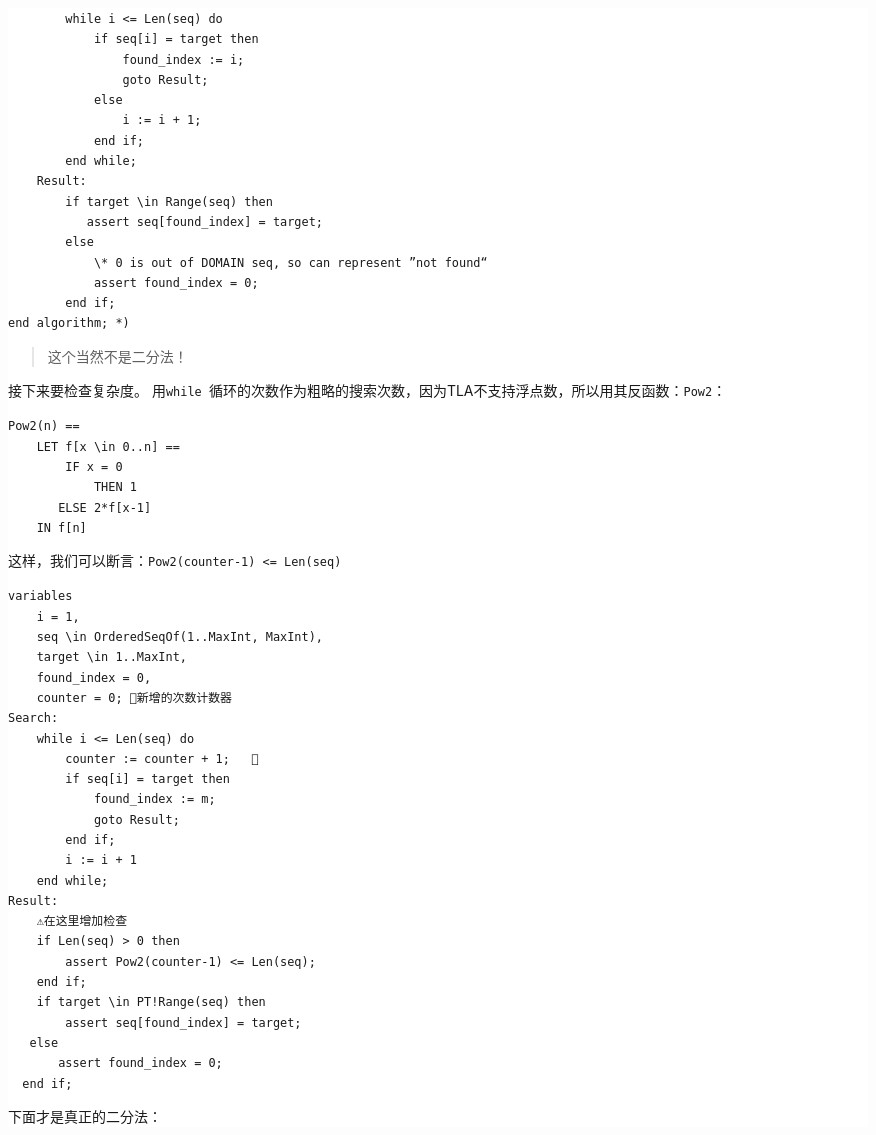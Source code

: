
 ```
        while i <= Len(seq) do
            if seq[i] = target then
                found_index := i;
                goto Result;
            else
                i := i + 1;
            end if;
        end while;
    Result:
        if target \in Range(seq) then
           assert seq[found_index] = target;
        else
            \* 0 is out of DOMAIN seq, so can represent ”not found“       
            assert found_index = 0;
        end if; 
end algorithm; *)
```
> 这个当然不是二分法！

接下来要检查复杂度。
用`while `循环的次数作为粗略的搜索次数，因为TLA不支持浮点数，所以用其反函数：`Pow2`：

```
Pow2(n) ==   
    LET f[x \in 0..n] ==     
        IF x = 0     
            THEN 1     
       ELSE 2*f[x-1]   
    IN f[n]
```
这样，我们可以断言：`Pow2(counter-1) <= Len(seq)`


```
variables 
    i = 1,
    seq \in OrderedSeqOf(1..MaxInt, MaxInt),
    target \in 1..MaxInt,
    found_index = 0,
    counter = 0; 🔆新增的次数计数器
Search: 
    while i <= Len(seq) do
        counter := counter + 1;   🔆
        if seq[i] = target then
            found_index := m;
            goto Result;
        end if;
        i := i + 1   
    end while; 
Result:   
    ⚠️在这里增加检查
    if Len(seq) > 0 then     
        assert Pow2(counter-1) <= Len(seq);   
    end if;   
    if target \in PT!Range(seq) then     
        assert seq[found_index] = target;   
   else     
       assert found_index = 0;   
  end if;
```
下面才是真正的二分法：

####

▸ **YOUR GOAL**
The result should be an exact retyped version of all the entries above, containing no pictures.

▸ **WRITTEN SOLUTION**
Source code

:
 ```
        while i <= Len(seq) do
            if seq[i] = target then
                found_index := i;
                goto Result;
            else
                i := i + 1;
            end if;
        end while;
    Result:
        if target \in Range(seq) then
           assert seq[found_index] = target;
        else
            \* 0 is out of DOMAIN seq, so can represent ”not found“       
            assert found_index = 0;
        end if; 
end algorithm; *)
```
> 这个当然不是二分法！

接下来要检查复杂度。
用`while `循环的次数作为粗略的搜索次数，因为TLA不支持浮点数，所以用其反函数：`Pow2`：

```
Pow2(n) ==   
    LET f[x \in 0..n] ==     
        IF x = 0     
            THEN 1     
       ELSE 2*f[x-1]   
    IN f[n]
```
这样，我们可以断言：`Pow2(counter-1) <= Len(seq)`


```
variables 
    i = 1,
    seq \in OrderedSeqOf(1..MaxInt, MaxInt),
    target \in 1..MaxInt,
    found_index = 0,
    counter = 0; 🔆新增的次数计数器
Search: 
    while i <= Len(seq) do
        counter := counter + 1;   🔆
        if seq[i] = target then
            found_index := m;
            goto Result;
        end if;
        i := i + 1   
    end while; 
Result:   
    ⚠️在这里增加检查
    if Len(seq) > 0 then     
        assert Pow2(counter-1) <= Len(seq);   
    end if;   
    if target \in PT!Range(seq) then     
        assert seq[found_index] = target;   
   else     
       assert found_index = 0;   
  end if;
```
下面才是真正的二分法：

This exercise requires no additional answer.